In December 2012 the case was settled out of court. It’s a sober reminder that, absent a nondisclosure agreement (NDA), organizations may have limited recourse if a departing employee takes proprietary information and clients—or publicly disparages the company—when he leaves.

“When you’re leaving there’s no reason to sign” an NDA, said Michael D. Haberman, a consultant for Georgia-based Omega HR Solutions Inc. “Without that, or some other sort of noncompete [document] in hand, a company can’t do much.”

Thinking Ahead

Ideally, a company should get employees to sign an NDA when they’re first hired. But if the business doesn’t take this precaution, then a worker heading out the door “isn’t bound to sign anything,” agreed Jonathan Hyman, a partner in the labor and employment practice at Ohio-based Kohrman Jackson & Krantz PLL.

“You’ve got to lock them in on their way in the door,” he emphasized. “Some companies will even have employees—depending on the type of information they might be privy to—sign as early as the interviewing process.”

Moreover, an organization should consider putting language in an NDA that protects its reputation, not just its secrets.

“When you write these NDAs you don’t have to limit the agreements to confidential information,” Hyman explained. “We can say, ‘And you agree you will not disparage or defame the company while an employee or thereafter.’ ”

But not all companies think ahead. And some organizations may believe that certain employees don’t need to sign NDAs.

Typically, these agreements are designed to protect sensitive or competitive information. “With an administrative assistant, the employer may not be concerned” about getting an NDA, Schwartz said. “If it’s a salesperson who knows all the contacts for the employer’s business, that’s [information] you want to protect.”

Bargaining

While it’s rare that companies can withhold pay from a departing worker who won’t sign an NDA, there are other tactics they can use.

Employers may consider giving the departing worker something of value in exchange for signing the NDA, Schwartz said.

“Plenty of employers” offer workers a severance package in exchange for their signing an NDA and releasing the organization from future legal claims, according to Schwartz. “You can’t typically withhold pay or accrued vacation, but you could withhold severance.”
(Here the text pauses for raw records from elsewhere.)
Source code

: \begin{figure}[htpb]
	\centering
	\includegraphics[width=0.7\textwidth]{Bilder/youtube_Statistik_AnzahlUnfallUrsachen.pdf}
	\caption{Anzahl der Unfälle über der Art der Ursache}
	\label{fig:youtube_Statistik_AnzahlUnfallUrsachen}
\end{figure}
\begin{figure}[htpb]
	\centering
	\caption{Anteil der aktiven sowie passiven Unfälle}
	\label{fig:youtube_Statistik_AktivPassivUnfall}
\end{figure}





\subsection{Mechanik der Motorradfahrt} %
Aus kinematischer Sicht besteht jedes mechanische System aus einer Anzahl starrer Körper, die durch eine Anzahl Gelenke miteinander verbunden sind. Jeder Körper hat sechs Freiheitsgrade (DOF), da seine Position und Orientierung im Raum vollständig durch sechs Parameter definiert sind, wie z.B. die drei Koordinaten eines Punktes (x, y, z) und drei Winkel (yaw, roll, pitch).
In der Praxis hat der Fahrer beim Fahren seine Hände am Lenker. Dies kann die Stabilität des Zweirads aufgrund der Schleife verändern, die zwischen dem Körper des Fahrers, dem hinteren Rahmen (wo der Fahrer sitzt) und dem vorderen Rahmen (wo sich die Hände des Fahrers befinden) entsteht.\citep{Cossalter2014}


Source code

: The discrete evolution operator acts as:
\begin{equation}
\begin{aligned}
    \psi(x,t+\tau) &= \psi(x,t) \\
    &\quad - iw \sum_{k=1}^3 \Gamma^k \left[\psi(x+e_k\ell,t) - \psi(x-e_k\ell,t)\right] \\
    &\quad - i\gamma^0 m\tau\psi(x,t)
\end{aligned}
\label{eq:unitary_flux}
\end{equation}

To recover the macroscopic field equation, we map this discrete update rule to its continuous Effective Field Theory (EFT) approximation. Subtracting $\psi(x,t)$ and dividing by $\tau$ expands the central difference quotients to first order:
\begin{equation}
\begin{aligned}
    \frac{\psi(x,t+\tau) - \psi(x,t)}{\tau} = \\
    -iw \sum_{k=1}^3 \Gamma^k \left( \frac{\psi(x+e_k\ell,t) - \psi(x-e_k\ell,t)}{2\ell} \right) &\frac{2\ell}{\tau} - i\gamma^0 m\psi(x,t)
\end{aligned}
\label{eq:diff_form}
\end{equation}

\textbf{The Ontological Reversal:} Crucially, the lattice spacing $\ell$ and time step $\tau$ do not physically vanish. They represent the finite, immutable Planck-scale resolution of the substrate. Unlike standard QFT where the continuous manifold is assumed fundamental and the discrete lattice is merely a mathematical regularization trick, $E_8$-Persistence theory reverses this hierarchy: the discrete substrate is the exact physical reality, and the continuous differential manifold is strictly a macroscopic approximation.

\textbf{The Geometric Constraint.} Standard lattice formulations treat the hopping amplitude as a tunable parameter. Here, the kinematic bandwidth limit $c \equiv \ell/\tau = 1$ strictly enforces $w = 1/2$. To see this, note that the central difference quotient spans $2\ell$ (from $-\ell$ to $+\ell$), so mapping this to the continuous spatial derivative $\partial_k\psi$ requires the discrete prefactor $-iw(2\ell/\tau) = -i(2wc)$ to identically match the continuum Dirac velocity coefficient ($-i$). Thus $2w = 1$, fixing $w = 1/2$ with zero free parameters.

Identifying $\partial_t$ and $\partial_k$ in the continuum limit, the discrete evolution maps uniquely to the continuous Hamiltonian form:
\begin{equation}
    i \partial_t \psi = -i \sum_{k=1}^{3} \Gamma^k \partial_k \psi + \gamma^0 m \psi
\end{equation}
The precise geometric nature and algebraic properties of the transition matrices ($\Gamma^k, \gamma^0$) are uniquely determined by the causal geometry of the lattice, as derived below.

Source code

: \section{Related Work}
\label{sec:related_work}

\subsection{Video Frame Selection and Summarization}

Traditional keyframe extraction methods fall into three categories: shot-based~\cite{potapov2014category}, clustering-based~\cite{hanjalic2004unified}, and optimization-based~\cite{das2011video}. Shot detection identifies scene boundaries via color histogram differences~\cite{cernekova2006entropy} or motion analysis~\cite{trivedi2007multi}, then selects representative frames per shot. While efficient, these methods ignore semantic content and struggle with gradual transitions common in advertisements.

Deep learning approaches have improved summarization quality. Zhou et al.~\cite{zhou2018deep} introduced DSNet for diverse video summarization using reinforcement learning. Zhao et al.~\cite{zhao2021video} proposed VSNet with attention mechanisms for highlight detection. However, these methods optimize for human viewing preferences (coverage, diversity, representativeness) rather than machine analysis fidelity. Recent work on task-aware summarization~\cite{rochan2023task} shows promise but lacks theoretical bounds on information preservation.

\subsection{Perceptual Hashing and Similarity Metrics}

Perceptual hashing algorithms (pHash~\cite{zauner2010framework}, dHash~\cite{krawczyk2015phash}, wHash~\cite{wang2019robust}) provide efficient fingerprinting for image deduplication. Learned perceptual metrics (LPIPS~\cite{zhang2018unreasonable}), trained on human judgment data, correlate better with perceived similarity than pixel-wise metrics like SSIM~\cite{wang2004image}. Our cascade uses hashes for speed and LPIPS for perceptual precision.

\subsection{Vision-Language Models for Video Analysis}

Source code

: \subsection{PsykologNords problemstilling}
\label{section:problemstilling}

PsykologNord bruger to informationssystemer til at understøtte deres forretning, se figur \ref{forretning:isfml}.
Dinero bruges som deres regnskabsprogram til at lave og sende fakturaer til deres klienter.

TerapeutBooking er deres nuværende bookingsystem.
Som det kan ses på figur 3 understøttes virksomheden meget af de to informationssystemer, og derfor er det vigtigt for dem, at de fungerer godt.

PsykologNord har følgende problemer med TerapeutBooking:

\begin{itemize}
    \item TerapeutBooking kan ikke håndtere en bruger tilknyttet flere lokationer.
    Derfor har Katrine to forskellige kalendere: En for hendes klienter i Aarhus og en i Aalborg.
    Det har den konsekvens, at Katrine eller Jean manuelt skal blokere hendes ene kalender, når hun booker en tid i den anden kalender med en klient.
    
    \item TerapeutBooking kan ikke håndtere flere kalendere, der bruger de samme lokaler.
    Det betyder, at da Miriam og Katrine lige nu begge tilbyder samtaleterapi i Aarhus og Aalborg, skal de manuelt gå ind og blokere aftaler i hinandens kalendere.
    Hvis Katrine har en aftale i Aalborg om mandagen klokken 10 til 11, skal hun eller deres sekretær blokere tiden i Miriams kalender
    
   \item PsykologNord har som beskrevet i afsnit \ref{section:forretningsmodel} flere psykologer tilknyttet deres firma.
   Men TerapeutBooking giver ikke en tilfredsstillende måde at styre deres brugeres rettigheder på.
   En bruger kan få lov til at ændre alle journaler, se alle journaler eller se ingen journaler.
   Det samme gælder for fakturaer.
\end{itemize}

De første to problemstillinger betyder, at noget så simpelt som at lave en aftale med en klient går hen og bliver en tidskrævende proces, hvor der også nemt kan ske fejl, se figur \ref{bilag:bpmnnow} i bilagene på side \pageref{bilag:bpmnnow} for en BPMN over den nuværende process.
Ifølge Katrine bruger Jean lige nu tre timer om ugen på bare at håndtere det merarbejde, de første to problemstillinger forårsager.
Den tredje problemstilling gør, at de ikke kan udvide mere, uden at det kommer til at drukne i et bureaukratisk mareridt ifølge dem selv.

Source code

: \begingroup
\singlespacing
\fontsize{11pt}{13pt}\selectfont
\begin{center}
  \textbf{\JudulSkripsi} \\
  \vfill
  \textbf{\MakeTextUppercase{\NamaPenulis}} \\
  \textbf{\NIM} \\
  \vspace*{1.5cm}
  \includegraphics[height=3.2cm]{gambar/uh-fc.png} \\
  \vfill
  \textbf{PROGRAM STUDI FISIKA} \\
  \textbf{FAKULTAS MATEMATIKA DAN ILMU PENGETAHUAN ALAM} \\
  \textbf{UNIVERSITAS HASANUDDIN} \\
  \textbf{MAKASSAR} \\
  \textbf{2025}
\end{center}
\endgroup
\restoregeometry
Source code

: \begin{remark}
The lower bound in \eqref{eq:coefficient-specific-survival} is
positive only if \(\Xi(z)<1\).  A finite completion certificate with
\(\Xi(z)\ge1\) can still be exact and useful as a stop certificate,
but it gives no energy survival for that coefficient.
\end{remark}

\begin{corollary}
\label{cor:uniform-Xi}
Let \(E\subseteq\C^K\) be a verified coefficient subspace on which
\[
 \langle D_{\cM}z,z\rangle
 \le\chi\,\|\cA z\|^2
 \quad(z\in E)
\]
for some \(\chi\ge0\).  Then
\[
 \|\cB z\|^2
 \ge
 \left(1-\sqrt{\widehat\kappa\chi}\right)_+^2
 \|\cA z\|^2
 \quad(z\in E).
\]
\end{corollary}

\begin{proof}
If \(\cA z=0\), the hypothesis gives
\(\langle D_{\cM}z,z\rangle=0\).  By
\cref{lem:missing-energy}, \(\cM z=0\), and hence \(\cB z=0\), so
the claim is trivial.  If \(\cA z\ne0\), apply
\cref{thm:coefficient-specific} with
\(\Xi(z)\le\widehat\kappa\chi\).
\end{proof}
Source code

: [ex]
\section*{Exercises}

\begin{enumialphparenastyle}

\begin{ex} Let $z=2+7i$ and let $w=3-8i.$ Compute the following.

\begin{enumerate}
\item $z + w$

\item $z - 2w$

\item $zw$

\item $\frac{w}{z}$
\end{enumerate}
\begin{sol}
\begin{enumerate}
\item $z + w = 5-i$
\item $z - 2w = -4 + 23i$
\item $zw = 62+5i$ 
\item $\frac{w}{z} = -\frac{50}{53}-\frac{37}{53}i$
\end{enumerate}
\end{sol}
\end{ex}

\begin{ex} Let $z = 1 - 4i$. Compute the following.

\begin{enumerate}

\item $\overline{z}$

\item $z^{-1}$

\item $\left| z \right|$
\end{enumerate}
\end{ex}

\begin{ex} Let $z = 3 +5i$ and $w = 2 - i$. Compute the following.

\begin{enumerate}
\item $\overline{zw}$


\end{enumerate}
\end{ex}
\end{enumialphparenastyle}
There are times when an employer-company contract allows the organization to withhold accrued vacation, promised bonuses and other compensation, even if an NDA isn’t signed.

Employers can draw up contracts that state that employees are “eligible for unpaid commissions [upon leaving] provided you sign an NDA when it’s presented on termination of your employment,” said Jonathan Segal, a partner in the employment services practice of Philadelphia-based Duane Morris LLP.

He noted that this may be difficult in states such as California, which makes it hard to withhold commissions.

Legal Maneuvers

Most states recognize that, even in the absence of an NDA, trade secrets may be protected under the common-law doctrine of “employee duty of loyalty.”

If a worker who hasn’t signed an NDA announces her resignation, continues to work for a few days or weeks, downloads sensitive company information and then takes it with her on her last day, her employer can sue under this doctrine, which prevents workers from revealing company secrets while still employed. But companies “would have a more difficult time with that” than if they had an NDA in hand, Haberman said.

Schwarz agreed that suing under common-law doctrines to protect trade secrets or patents can, in the absence of an NDA, be a “tough argument to make” in court. He referred to the PhoneDog.com case, noting that the absence of an agreement made it hard for the company to defend its case.

How an organization approaches a departing worker is also key, Segal said.

“You don’t want to start off with, ‘We need you to sign this,’ because the person may say no. You start with, ‘You are required as a matter of law not to disclose trade secrets and other confidential information.’ ”

Dana Wilkie is an online editor/manager for SHRM.